Your assignment –
Across the records below, count every line that contains the string "Shacdn", then report the count alone.
[[ Supplied data open ]]
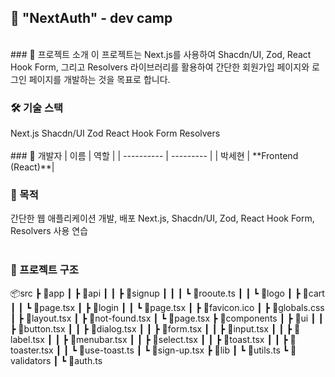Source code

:## 🚀 "NextAuth" - dev camp

<br/>
### 🌟 프로젝트 소개
이 프로젝트는 Next.js를 사용하여 Shacdn/UI, Zod, React Hook Form, 그리고 Resolvers 라이브러리를 활용하여 간단한 회원가입 페이지와 로그인 페이지를 개발하는 것을 목표로 합니다.
<br/>

### 🛠️ 기술 스택

<div>Next.js
Shacdn/UI
Zod
React Hook Form
Resolvers</div>
<br/>
### 👥 개발자	
| 이름   | 역할 |
| ---------- | --------- |
| 박세현 | **Frontend (React)**|
<br/>

### 📄 목적

<div>간단한 웹 애플리케이션 개발, 배포
Next.js, Shacdn/UI, Zod, React Hook Form, Resolvers 사용 연습</div>
<br/>

### 🔧 프로젝트 구조

<div>
📦src
 ┣ 📂app
 ┃ ┣ 📂api
 ┃ ┃ ┣ 📂signup
 ┃ ┃ ┃ ┗ 📜rooute.ts
 ┃ ┃ ┗ 📜logo
 ┃ ┣ 📂cart
 ┃ ┃ ┗ 📜page.tsx
 ┃ ┣ 📂login
 ┃ ┃ ┗ 📜page.tsx
 ┃ ┣ 📜favicon.ico
 ┃ ┣ 📜globals.css
 ┃ ┣ 📜layout.tsx
 ┃ ┣ 📜not-found.tsx
 ┃ ┗ 📜page.tsx
 ┣ 📂components
 ┃ ┣ 📂ui
 ┃ ┃ ┣ 📜button.tsx
 ┃ ┃ ┣ 📜dialog.tsx
 ┃ ┃ ┣ 📜form.tsx
 ┃ ┃ ┣ 📜input.tsx
 ┃ ┃ ┣ 📜label.tsx
 ┃ ┃ ┣ 📜menubar.tsx
 ┃ ┃ ┣ 📜select.tsx
 ┃ ┃ ┣ 📜toast.tsx
 ┃ ┃ ┣ 📜toaster.tsx
 ┃ ┃ ┗ 📜use-toast.ts
 ┃ ┗ 📜sign-up.tsx
 ┣ 📂lib
 ┃ ┗ 📜utils.ts
 ┗ 📂validators
 ┃ ┗ 📜auth.ts
</div>
<br/>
[[ Supplied data closed ]]
Task answer –
3